Greenhouse gas levels hit new record high

Accelerating CO2 emissions have propelled greenhouse gas volumes in the atmosphere to a new record high, reports the U.N. climate agency.

CO2 emissions grew faster in 2012 than in previous decade, WMO reports

The volume of carbon dioxide, or CO2 grew faster in 2012 than in the previous decade, reaching 393.1 parts per million (ppm), 41 per cent above the pre-industrial level, the WMO reports. (The Associated Press)

Atmospheric volumes of greenhouse gases blamed for climate change hit a new record in 2012, the World Meteorological Organisation (WMO) said on Wednesday.

"For all these major greenhouse gases the concentrations are reaching once again record levels," WMO Secretary-General Michel Jarraud told a news conference in Geneva at which he presented the U.N. climate agency's annual Greenhouse Gas Bulletin .

This year is worse than last year, 2011. 2011 was worse than 2010.- Michel Jarruad, WMO

Jarraud said the accelerating trend was driving climate change, making it harder to keep global warming to within 2 degrees Celsius, a target agreed at a Copenhagen summit in 2009.

"This year is worse than last year, 2011. 2011 was worse than 2010," he said. "Every passing year makes the situation somewhat more difficult to handle, it makes it more challenging to stay under this symbolic 2 degree global average."

Greenhouse gas emissions are set to be 8 to 12 billion tonnes higher in 2020 than the level needed to keep global warming below 2 degrees, the U.N. Environment Programme said on Tuesday.

If the world pursues its "business as usual" trajectory, it will probably hit the 2 degree mark in the middle of the century, Jarraud said, noting that this would also affect the water cycle, sea levels and extreme weather events.

"The more we wait for action, the more difficult it will be to stay under this limit and the more the impact will be for many countries, and therefore the more difficult it will be to adapt."

He said the climate system was dominated by the ocean rather than the atmosphere, and the time needed to warm the seas meant the full impact of current emissions would only be felt later.

"Even if we were able to stop today — we know it's not possible — the ocean would continue to warm and to expand and the sea level would continue to rise for hundreds of years."

Delegates from over 190 nations meet in Warsaw next week for a U.N. conference to work on emission cuts under a new climate pact to be signed by 2015, but to come into force only in 2020.

CO2 levels highest in 800,000 years

The WMO bulletin said the volume of carbon dioxide, or CO2, the primary greenhouse gas emitted by human activities, grew faster in 2012 than in the previous decade, reaching 393.1 parts per million (ppm), 41 per cent above the pre-industrial level.

The amount of the gas in the atmosphere grew by 2.2 ppm, higher than the average of 2.02 ppm over the past 10 years.

Carbon dioxide is very stable and is likely to remain in the atmosphere for a long time, Jarraud said.
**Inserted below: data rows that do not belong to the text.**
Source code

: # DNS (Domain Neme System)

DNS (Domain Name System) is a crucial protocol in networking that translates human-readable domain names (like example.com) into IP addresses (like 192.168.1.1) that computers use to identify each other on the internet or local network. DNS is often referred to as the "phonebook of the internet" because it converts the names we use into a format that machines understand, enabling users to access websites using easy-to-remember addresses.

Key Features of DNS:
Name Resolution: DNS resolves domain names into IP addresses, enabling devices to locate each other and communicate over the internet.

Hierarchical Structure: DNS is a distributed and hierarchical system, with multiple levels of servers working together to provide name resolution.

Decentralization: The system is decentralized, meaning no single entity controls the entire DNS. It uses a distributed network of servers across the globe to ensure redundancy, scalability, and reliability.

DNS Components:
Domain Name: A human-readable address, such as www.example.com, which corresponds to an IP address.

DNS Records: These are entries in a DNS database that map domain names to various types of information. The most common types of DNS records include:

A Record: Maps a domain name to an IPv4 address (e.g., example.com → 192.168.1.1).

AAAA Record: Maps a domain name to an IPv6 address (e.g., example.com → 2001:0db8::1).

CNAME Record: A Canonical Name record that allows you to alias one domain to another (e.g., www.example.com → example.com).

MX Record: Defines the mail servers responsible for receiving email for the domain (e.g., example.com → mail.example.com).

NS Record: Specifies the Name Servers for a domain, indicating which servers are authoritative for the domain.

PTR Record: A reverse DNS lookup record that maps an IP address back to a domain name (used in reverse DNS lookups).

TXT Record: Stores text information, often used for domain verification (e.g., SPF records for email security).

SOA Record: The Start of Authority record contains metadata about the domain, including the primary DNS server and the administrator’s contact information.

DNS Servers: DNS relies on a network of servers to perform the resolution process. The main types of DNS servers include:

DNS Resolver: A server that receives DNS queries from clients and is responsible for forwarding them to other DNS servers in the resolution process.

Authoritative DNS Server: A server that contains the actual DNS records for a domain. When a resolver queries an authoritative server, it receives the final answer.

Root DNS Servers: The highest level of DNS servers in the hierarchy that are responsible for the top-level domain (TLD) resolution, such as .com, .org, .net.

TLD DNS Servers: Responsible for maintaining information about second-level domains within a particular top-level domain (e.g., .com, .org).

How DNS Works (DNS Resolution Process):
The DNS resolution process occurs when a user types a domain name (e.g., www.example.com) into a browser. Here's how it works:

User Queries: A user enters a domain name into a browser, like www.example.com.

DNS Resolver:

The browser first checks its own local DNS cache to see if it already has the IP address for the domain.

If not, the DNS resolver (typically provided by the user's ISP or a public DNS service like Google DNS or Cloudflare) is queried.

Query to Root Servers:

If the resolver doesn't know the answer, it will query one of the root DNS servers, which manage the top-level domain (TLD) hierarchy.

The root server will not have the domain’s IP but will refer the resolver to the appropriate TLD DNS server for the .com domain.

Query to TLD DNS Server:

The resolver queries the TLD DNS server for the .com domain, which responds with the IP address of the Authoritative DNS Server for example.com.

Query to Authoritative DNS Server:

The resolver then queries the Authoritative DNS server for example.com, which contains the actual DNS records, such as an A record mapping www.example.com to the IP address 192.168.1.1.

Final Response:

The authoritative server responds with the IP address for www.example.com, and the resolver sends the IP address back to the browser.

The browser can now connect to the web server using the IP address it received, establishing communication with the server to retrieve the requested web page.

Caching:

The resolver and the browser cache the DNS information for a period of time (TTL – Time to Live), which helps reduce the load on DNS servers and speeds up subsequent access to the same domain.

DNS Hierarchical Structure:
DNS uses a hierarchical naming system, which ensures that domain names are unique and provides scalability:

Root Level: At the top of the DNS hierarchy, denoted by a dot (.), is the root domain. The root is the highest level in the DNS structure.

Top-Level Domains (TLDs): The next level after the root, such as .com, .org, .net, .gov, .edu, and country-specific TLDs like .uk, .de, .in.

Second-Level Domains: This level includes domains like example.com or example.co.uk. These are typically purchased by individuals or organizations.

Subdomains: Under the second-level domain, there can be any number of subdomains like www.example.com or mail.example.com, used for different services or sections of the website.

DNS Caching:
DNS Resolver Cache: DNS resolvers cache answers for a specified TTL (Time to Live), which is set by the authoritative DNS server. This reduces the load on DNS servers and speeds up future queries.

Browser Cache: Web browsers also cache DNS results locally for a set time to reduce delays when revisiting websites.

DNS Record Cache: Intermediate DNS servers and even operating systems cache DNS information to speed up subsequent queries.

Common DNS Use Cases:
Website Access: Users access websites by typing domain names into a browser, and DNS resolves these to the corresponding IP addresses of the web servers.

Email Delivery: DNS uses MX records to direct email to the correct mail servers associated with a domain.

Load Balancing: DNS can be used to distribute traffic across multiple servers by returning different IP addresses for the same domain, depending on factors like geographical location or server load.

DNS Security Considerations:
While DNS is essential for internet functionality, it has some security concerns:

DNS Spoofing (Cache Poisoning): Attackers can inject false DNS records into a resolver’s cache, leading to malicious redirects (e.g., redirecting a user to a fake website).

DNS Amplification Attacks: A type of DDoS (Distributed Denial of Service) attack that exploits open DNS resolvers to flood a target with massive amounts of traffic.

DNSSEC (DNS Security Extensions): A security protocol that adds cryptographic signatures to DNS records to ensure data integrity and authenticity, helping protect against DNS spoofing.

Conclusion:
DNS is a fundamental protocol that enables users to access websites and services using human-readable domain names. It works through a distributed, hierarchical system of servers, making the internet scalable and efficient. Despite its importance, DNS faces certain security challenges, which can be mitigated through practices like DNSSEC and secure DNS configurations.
The concentrations were the highest for more than 800,000 years, he said.

"The increase in CO2 is mostly due to human activities," Jarraud said. "The actions we take now or don't take now will have consequences for a very, very long period."

The second most important greenhouse gas, methane, continued to grow at a similar rate to the last four years, reaching a global average of 1819 parts per billion (ppb) in 2012, while the other main contributor, nitrous oxide, reached 325.1 ppb.